A Bogota, devant le Sénat, le 29 novembre 2016. | GUILLERMO LEGARIA / AFP

C’est le jour J de la paix en Colombie. « Aujourd’hui, 1er décembre 2016, nous pouvons dire officiellement que la guerre est finie », a déclaré jeudi le président Juan Manuel Santos. La veille, le Congrès avait approuvé a l’unanimité des parlementaires présents l’accord de paix négocié avec les FARC. 75 sénateurs sur 100, et 130 députés sur 160, ont voté en faveur du texte. L’ex-président aujourd’hui sénateur, Alvaro Uribe, ses partisans et les conservateurs critiques de l’accord de paix ont choisi de quitter l’hémicycle plutôt que de participer au vote.

Le président Santos qui, le 10 décembre, recevra son Prix Nobel de la paix, a exprimé sa « gratitude au Congrès pour cet historique soutien à l’espérance de paix des Colombiens ». L’ONU, Washington, l’Union européenne ont aussi participé aux célébrations. Le secrétaire d’Etat américain John Kerry a redit que « les Etats-Unis, qui ont soutenu la Colombie en temps de guerre, maintiendront leur appui en temps de paix ».

La guerre aura duré cinquante-deux ans, la négociation de l’accord de paix quarante-quatre mois, et les vicissitudes de sa ratification neuf semaines. Après la victoire du non au référendum du 2 octobre, une nouvelle version de l’accord a été signée le 24 novembre. D’après celle-ci, l’accord de paix n’a pas rang constitutionnel, le tribunal spécial chargé de juger les crimes de guerre des deux camps ne comportera pas de magistrats étrangers, les FARC devront fournir un inventaire de tous leurs actifs pour l’indemnisation de leurs victimes, et les ex-guérilleros devront purger leurs peines privatives de liberté dans le hameau que désignera le juge. Mais ces modifications n’ont pas suffi à contenter la droite dure.

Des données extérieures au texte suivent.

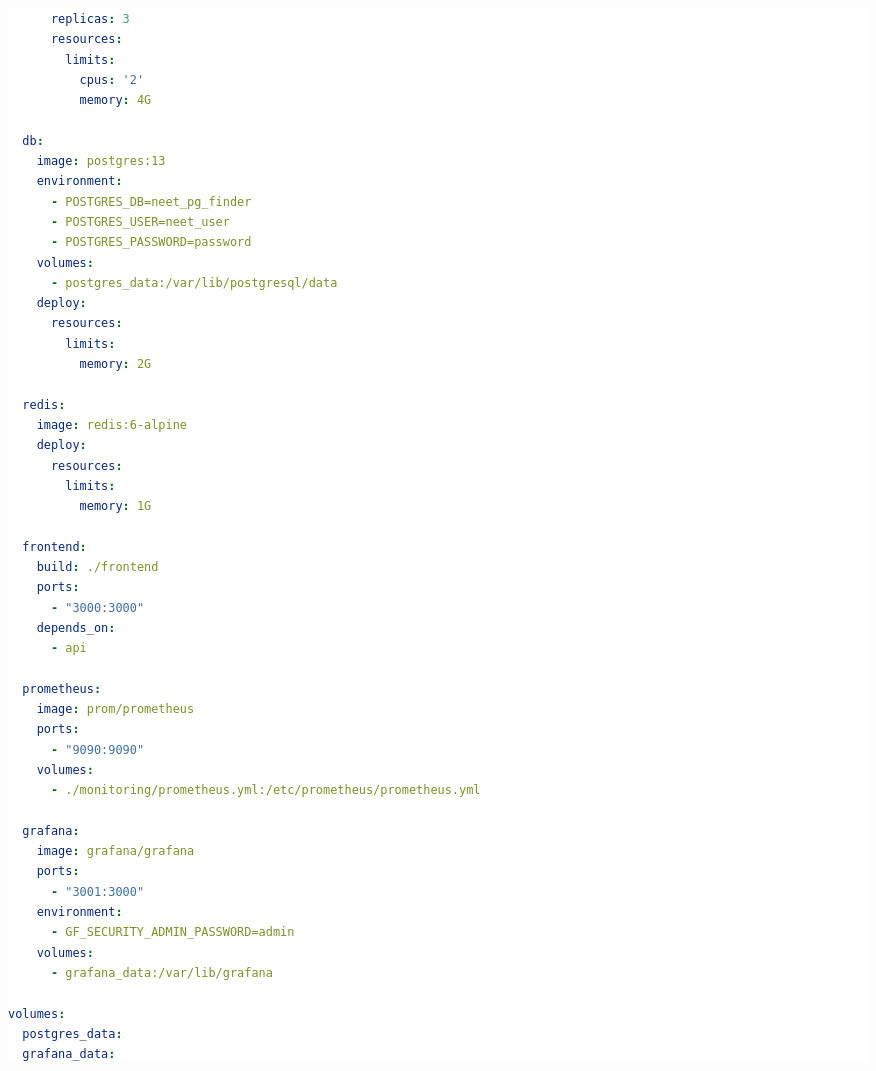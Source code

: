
 ```yaml
      replicas: 3
      resources:
        limits:
          cpus: '2'
          memory: 4G

  db:
    image: postgres:13
    environment:
      - POSTGRES_DB=neet_pg_finder
      - POSTGRES_USER=neet_user
      - POSTGRES_PASSWORD=password
    volumes:
      - postgres_data:/var/lib/postgresql/data
    deploy:
      resources:
        limits:
          memory: 2G

  redis:
    image: redis:6-alpine
    deploy:
      resources:
        limits:
          memory: 1G

  frontend:
    build: ./frontend
    ports:
      - "3000:3000"
    depends_on:
      - api

  prometheus:
    image: prom/prometheus
    ports:
      - "9090:9090"
    volumes:
      - ./monitoring/prometheus.yml:/etc/prometheus/prometheus.yml

  grafana:
    image: grafana/grafana
    ports:
      - "3001:3000"
    environment:
      - GF_SECURITY_ADMIN_PASSWORD=admin
    volumes:
      - grafana_data:/var/lib/grafana

volumes:
  postgres_data:
  grafana_data:
```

L’accord de paix prévoit que les délais stipulés pour la mise en application de ces dispositions commencent à courir à partir du jour J. Ainsi, dans cinq jours, quelque 6 000 membres des FARC se mettront en mouvement, par monts et par jungles, pour rejoindre les « zones transitoires de normalisation ». Ils y passeront les prochains mois. Dans un délai de cent cinquante jours, ils y déposeront leurs armes sous la supervision de l’ONU. Dans six mois, les FARC seront devenues un parti politique. C’est du moins ce qui est écrit, car les premières embûches se profilent.

En effet, les FARC contestent que la ratification de l’accord constitue le fameux jour J. Pour le commandant guérillero Pablo Catatumbo, « le jour J est celui de la date du vote de la loi d’amnistie ». Les guérilleros n’entendent pas déplacer leurs troupes, et encore moins les désarmer, sans garanties juridiques. David, qui a rejoint la guérilla il y a dix-neuf ans, résume le point de vue des FARC : « On ne va pas quitter le maquis pour aller en taule, hein ? »

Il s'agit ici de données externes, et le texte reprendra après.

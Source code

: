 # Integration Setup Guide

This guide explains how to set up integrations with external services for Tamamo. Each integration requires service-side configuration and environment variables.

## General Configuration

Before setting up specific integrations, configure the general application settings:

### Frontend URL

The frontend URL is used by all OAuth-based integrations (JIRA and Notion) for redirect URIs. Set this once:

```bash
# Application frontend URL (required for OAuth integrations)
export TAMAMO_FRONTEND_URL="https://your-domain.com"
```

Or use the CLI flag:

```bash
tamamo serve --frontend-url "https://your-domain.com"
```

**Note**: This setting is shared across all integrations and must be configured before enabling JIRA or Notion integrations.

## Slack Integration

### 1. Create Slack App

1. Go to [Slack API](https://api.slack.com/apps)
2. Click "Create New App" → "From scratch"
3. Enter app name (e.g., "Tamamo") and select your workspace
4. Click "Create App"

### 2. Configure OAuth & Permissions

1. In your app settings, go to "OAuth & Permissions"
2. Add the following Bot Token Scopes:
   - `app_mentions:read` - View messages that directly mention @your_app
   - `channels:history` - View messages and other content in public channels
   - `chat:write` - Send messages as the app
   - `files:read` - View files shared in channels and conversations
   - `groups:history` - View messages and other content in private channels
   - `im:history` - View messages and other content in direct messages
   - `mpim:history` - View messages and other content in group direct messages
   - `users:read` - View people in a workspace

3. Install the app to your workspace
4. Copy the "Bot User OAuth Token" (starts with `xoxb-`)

Délicate transposition juridique

La loi d’amnistie devrait être présentée au Congrès début décembre. Le chef de l’Etat pourrait parallèlement décréter des mesures de grâce pour les guérilleros coupables de délits politiques. « Il a la faculté de le faire », a rappelé le Haut-Commissaire pour la paix, Sergio Jaramillo. Le gouvernement considère que le succès de l’accord dépend désormais de sa rapide mise en œuvre. Il espère que les images des guérilleros définitivement désarmés rallieront les sceptiques de la paix, et feront taire l’opposition uribiste.

Mais déjà, la transposition juridique de l’accord pose problème. Ce qui a été négocié autour d’une table à La Havane doit devenir la norme : il faut modifier la Constitution, voter des lois, signer des décrets. Le gouvernement comptait sur la procédure de « fast track » qui permet d’écourter la procédure législative et de contraindre le législateur à voter en bloc les dispositions du texte, sans pouvoir les amender. Tollé de l’opposition. La Cour constitutionnelle doit dire si cette procédure reste valide, alors que l’accord n’a pas été approuvé par référendum. Juristes et politiques débattent avec ferveur ; les citoyens, eux, ont accueilli le jour J avec une indifférence presque totale.